Il est fils d’un soldat portugais de la I Guerre mondiale.

Le père de José Francisco Dias Manoel était Manuel Dias Nunes, soldat du Corps Expéditionnaire Portugais. Ce dernier est né le 15 décembre 1895, à Paranhos (Seia) et était fils de Francisco Dias, de profession boulanger et de Delfina Nunes, sans profession.

Manuel Dias Nunes a embarqué à Lisboa le 19 janvier 1917. Au service du Corps Expéditionnaire Portugais (CEP), il faisait partie du dépôt de la Base, ayant toutefois, pour des problèmes de santé, passé plusieurs mois à l’hôpital. Il quitte le CEP le 10 mai 1919 et s’installe au 62 rue des Soupirants, à Calais.

Manuel Dias Nunes et Louise Anne Marie Playe, née à Wimille le 13 septembre 1893, se marient le 15 juillet 1922 et élisent domicile au 79 boulevard Clocheville, à Boulogne-sur-Mer.

Pour que le mariage puisse se faire, un «Certificat de coutumes» a été établi par le Consul du Portugal à Boulogne-sur-Mer, qui atteste que Manuel Dias Nunes était portugais et qu’il pouvait contracter mariage suivant les lois française sans autres formalités. A été témoin du mariage, côté mari, José Santos, employé de commerce, domicilié à Boulogne-sur-Mer.

Manuel Dias Nunes exerçait au moment du mariage la profession de tailleur de vêtements, son épouse était giletière, puis tailleur.
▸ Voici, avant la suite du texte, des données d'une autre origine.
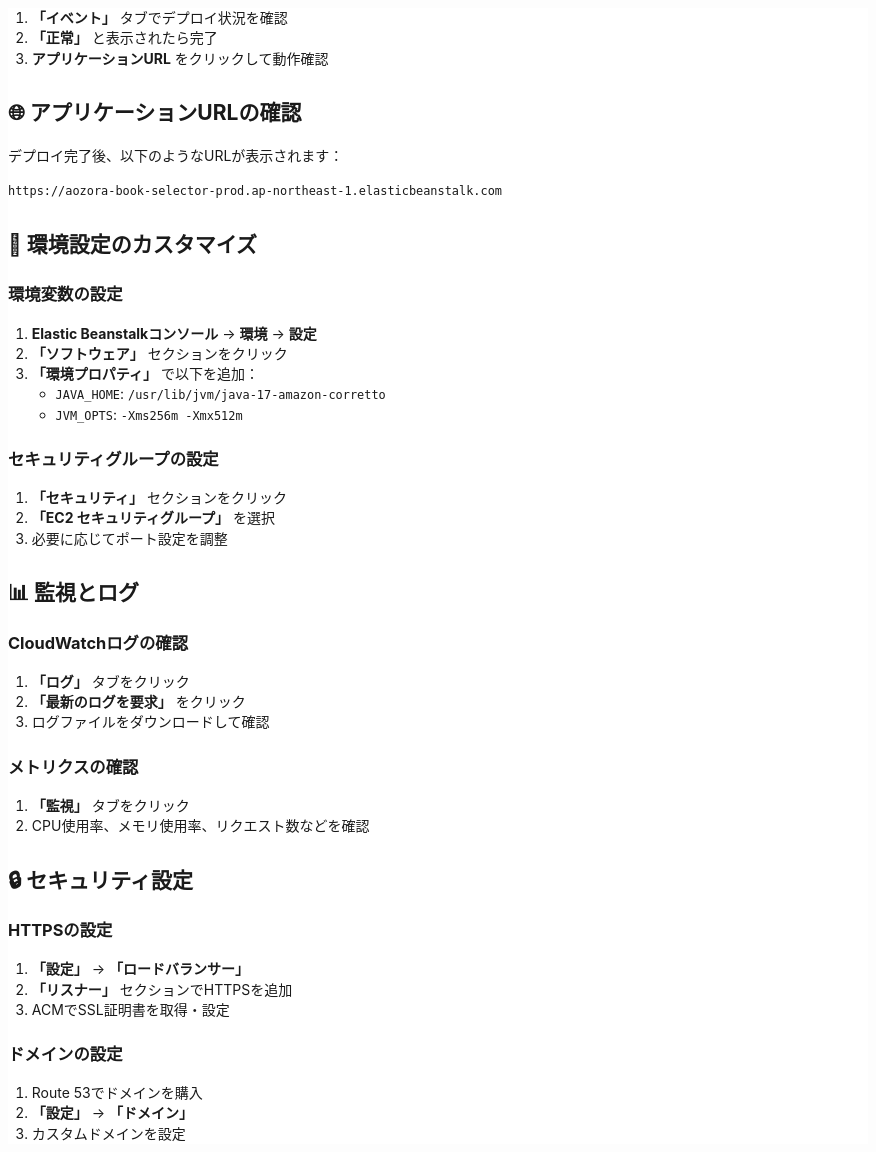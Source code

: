 1. **「イベント」** タブでデプロイ状況を確認
2. **「正常」** と表示されたら完了
3. **アプリケーションURL** をクリックして動作確認

## 🌐 アプリケーションURLの確認

デプロイ完了後、以下のようなURLが表示されます：
```
https://aozora-book-selector-prod.ap-northeast-1.elasticbeanstalk.com
```

## 🔧 環境設定のカスタマイズ

### 環境変数の設定

1. **Elastic Beanstalkコンソール** → **環境** → **設定**
2. **「ソフトウェア」** セクションをクリック
3. **「環境プロパティ」** で以下を追加：
   - `JAVA_HOME`: `/usr/lib/jvm/java-17-amazon-corretto`
   - `JVM_OPTS`: `-Xms256m -Xmx512m`

### セキュリティグループの設定

1. **「セキュリティ」** セクションをクリック
2. **「EC2 セキュリティグループ」** を選択
3. 必要に応じてポート設定を調整

## 📊 監視とログ

### CloudWatchログの確認

1. **「ログ」** タブをクリック
2. **「最新のログを要求」** をクリック
3. ログファイルをダウンロードして確認

### メトリクスの確認

1. **「監視」** タブをクリック
2. CPU使用率、メモリ使用率、リクエスト数などを確認

## 🔒 セキュリティ設定

### HTTPSの設定

1. **「設定」** → **「ロードバランサー」**
2. **「リスナー」** セクションでHTTPSを追加
3. ACMでSSL証明書を取得・設定

### ドメインの設定

1. Route 53でドメインを購入
2. **「設定」** → **「ドメイン」**
3. カスタムドメインを設定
Du couple, naît à Boulogne-sur-Mer, à domicile, 16 rue Pierre Bertrand, José Francisco Dias Manoel, le 4 mai 1927. Il ne connaîtra pas son père, celui-ci décède très jeune, le 10 mars 1928 à l’âge de 33 ans, à la suite de blessures. Son fils avait à peine un an. Notons que c’est le père de Manuel Dias Nunes – que ce dernier a fait venir du Portugal – qui alla déclarer le décès de son fils.

Veuve, Anne Marie Playe, évacué de Boulogne-sur-Mer en 1943, pour cause de bombardements, devient cuisinière aux séminaires d’Arras, dans le Pas-de-Calais.

José Francisco Dias Manoel, pendant sa jeunesse, milita à la JOC, avant de poursuivre des études classiques dans sa ville natale, puis à Berck et enfin à Bouvignies-Boyeffles, dans le Pas-de-Calais.

Dispensé du service militaire, pour cause de soutien de famille, il entre au grand séminaire d’Arras afin d’y effectuer une partie de sa scolarité. Le fait que sa maman travaille au séminaire d’Arras en 1943, en tant que cuisinière, pendant la II Guerre mondiale, explique probablement l’entrée de son fils dans cette institution religieuse.

Après avoir reçu les quatre premiers ordres mineurs, il demande à sortir, afin d’être admis au séminaire de la Mission de France et ce grâce à l’intervention du Directeur du Grand séminaire d’Arras. Il y passera deux années d’études complémentaires. Il accomplit une année de formation à Lisieux, puis une année de plus à Limoges, dans la Haute-Vienne, où le séminaire avait été transféré.

À la fin de ses études, comme plusieurs autres membres de l’«équipe ouvrière», il préféra être envoyé au travail plutôt que de recevoir le sous-diaconat.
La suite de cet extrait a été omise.